What you have to do
Set down every record once more, exactly as given.
═════ Provided entries
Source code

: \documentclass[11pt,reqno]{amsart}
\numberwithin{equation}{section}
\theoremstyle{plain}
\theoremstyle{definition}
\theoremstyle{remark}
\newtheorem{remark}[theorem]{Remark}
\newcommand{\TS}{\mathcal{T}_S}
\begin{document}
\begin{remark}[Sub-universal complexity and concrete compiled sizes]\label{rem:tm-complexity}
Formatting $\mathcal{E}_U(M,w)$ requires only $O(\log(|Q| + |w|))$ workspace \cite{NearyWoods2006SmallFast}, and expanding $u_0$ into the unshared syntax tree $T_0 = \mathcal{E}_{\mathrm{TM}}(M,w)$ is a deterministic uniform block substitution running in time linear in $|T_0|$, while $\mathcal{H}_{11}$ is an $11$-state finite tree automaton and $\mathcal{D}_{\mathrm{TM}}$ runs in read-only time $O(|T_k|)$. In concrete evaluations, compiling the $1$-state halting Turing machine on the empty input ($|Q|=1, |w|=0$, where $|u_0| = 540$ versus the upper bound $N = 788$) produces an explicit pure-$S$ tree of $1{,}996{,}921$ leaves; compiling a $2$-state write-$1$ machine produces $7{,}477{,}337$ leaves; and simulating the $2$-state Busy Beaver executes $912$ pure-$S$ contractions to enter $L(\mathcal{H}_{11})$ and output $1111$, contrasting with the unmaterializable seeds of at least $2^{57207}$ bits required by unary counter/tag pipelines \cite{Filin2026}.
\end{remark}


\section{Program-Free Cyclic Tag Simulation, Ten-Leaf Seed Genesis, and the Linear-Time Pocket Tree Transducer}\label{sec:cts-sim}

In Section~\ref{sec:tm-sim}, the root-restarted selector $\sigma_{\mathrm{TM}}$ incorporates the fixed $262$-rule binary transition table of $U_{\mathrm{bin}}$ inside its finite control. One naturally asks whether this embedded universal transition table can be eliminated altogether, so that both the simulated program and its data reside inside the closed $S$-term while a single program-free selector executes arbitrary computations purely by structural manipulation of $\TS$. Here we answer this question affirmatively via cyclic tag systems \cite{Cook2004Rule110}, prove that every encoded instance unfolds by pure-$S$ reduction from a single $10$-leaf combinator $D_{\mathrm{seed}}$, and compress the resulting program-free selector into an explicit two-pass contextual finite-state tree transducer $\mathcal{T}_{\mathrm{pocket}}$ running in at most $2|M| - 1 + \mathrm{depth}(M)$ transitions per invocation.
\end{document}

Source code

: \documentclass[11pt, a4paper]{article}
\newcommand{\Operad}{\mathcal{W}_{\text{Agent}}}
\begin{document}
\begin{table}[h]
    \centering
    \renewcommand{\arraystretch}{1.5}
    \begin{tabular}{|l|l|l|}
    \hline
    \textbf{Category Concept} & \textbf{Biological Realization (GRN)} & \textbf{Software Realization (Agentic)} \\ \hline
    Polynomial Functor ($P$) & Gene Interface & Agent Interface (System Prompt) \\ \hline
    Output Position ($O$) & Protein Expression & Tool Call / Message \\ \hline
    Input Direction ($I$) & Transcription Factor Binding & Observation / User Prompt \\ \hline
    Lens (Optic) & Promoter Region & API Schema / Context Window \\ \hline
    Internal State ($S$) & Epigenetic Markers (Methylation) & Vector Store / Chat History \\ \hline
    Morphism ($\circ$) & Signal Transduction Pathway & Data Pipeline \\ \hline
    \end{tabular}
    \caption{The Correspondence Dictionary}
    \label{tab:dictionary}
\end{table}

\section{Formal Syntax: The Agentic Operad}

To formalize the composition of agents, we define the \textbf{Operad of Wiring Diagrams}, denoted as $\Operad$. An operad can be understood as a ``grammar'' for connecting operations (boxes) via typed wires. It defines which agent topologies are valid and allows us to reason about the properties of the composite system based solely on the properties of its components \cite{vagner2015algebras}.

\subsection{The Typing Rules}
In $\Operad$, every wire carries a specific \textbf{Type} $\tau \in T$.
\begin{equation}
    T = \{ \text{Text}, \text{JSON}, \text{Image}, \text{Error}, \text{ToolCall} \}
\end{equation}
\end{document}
══════════
Expected output
Source code

: \documentclass[11pt,reqno]{amsart}
\numberwithin{equation}{section}
\theoremstyle{plain}
\theoremstyle{definition}
\theoremstyle{remark}
\newtheorem{remark}[theorem]{Remark}
\newcommand{\TS}{\mathcal{T}_S}
\begin{document}
\begin{remark}[Sub-universal complexity and concrete compiled sizes]\label{rem:tm-complexity}
Formatting $\mathcal{E}_U(M,w)$ requires only $O(\log(|Q| + |w|))$ workspace \cite{NearyWoods2006SmallFast}, and expanding $u_0$ into the unshared syntax tree $T_0 = \mathcal{E}_{\mathrm{TM}}(M,w)$ is a deterministic uniform block substitution running in time linear in $|T_0|$, while $\mathcal{H}_{11}$ is an $11$-state finite tree automaton and $\mathcal{D}_{\mathrm{TM}}$ runs in read-only time $O(|T_k|)$. In concrete evaluations, compiling the $1$-state halting Turing machine on the empty input ($|Q|=1, |w|=0$, where $|u_0| = 540$ versus the upper bound $N = 788$) produces an explicit pure-$S$ tree of $1{,}996{,}921$ leaves; compiling a $2$-state write-$1$ machine produces $7{,}477{,}337$ leaves; and simulating the $2$-state Busy Beaver executes $912$ pure-$S$ contractions to enter $L(\mathcal{H}_{11})$ and output $1111$, contrasting with the unmaterializable seeds of at least $2^{57207}$ bits required by unary counter/tag pipelines \cite{Filin2026}.
\end{remark}


\section{Program-Free Cyclic Tag Simulation, Ten-Leaf Seed Genesis, and the Linear-Time Pocket Tree Transducer}\label{sec:cts-sim}

In Section~\ref{sec:tm-sim}, the root-restarted selector $\sigma_{\mathrm{TM}}$ incorporates the fixed $262$-rule binary transition table of $U_{\mathrm{bin}}$ inside its finite control. One naturally asks whether this embedded universal transition table can be eliminated altogether, so that both the simulated program and its data reside inside the closed $S$-term while a single program-free selector executes arbitrary computations purely by structural manipulation of $\TS$. Here we answer this question affirmatively via cyclic tag systems \cite{Cook2004Rule110}, prove that every encoded instance unfolds by pure-$S$ reduction from a single $10$-leaf combinator $D_{\mathrm{seed}}$, and compress the resulting program-free selector into an explicit two-pass contextual finite-state tree transducer $\mathcal{T}_{\mathrm{pocket}}$ running in at most $2|M| - 1 + \mathrm{depth}(M)$ transitions per invocation.
\end{document}

Source code

: \documentclass[11pt, a4paper]{article}
\newcommand{\Operad}{\mathcal{W}_{\text{Agent}}}
\begin{document}
\begin{table}[h]
    \centering
    \renewcommand{\arraystretch}{1.5}
    \begin{tabular}{|l|l|l|}
    \hline
    \textbf{Category Concept} & \textbf{Biological Realization (GRN)} & \textbf{Software Realization (Agentic)} \\ \hline
    Polynomial Functor ($P$) & Gene Interface & Agent Interface (System Prompt) \\ \hline
    Output Position ($O$) & Protein Expression & Tool Call / Message \\ \hline
    Input Direction ($I$) & Transcription Factor Binding & Observation / User Prompt \\ \hline
    Lens (Optic) & Promoter Region & API Schema / Context Window \\ \hline
    Internal State ($S$) & Epigenetic Markers (Methylation) & Vector Store / Chat History \\ \hline
    Morphism ($\circ$) & Signal Transduction Pathway & Data Pipeline \\ \hline
    \end{tabular}
    \caption{The Correspondence Dictionary}
    \label{tab:dictionary}
\end{table}

\section{Formal Syntax: The Agentic Operad}

To formalize the composition of agents, we define the \textbf{Operad of Wiring Diagrams}, denoted as $\Operad$. An operad can be understood as a ``grammar'' for connecting operations (boxes) via typed wires. It defines which agent topologies are valid and allows us to reason about the properties of the composite system based solely on the properties of its components \cite{vagner2015algebras}.

\subsection{The Typing Rules}
In $\Operad$, every wire carries a specific \textbf{Type} $\tau \in T$.
\begin{equation}
    T = \{ \text{Text}, \text{JSON}, \text{Image}, \text{Error}, \text{ToolCall} \}
\end{equation}
\end{document}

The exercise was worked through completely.